■ Aim of the task: Scan the entries below. Report each line where the string "ldots" occurs.

☆ ☆ ☆ ☆ ☆

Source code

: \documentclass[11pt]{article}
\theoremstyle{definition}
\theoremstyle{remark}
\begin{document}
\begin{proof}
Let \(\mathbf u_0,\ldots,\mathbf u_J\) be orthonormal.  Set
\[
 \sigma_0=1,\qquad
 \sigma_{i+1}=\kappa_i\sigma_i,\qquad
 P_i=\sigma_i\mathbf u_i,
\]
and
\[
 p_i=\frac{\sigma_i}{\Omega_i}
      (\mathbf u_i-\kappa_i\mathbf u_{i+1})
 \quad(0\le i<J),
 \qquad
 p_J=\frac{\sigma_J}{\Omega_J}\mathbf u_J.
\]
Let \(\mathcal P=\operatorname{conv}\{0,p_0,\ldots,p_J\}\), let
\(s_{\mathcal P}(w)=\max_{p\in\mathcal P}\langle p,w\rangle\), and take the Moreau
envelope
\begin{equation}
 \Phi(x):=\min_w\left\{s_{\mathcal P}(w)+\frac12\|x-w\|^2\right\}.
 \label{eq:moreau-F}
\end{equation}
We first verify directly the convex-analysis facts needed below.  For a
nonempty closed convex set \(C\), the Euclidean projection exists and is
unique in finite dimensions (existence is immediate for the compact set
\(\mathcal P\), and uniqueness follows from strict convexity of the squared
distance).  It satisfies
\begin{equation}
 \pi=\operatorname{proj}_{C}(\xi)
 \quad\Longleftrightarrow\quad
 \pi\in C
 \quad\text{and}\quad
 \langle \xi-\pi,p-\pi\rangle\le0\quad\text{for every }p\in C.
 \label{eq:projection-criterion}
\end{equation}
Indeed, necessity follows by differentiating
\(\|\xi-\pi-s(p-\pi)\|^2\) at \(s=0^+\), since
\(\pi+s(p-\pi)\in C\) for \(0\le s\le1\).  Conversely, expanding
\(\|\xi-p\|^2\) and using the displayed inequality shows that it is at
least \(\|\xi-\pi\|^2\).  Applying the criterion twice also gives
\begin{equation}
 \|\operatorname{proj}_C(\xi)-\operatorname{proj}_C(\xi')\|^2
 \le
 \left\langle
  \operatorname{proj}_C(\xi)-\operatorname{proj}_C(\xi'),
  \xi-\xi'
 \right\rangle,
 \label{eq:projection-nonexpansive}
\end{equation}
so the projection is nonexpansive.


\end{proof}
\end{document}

☆ ☆ ☆ ☆ ☆

■ Output of the exercise:
Let \(\mathbf u_0,\ldots,\mathbf u_J\) be orthonormal.  Set
Let \(\mathcal P=\operatorname{conv}\{0,p_0,\ldots,p_J\}\), let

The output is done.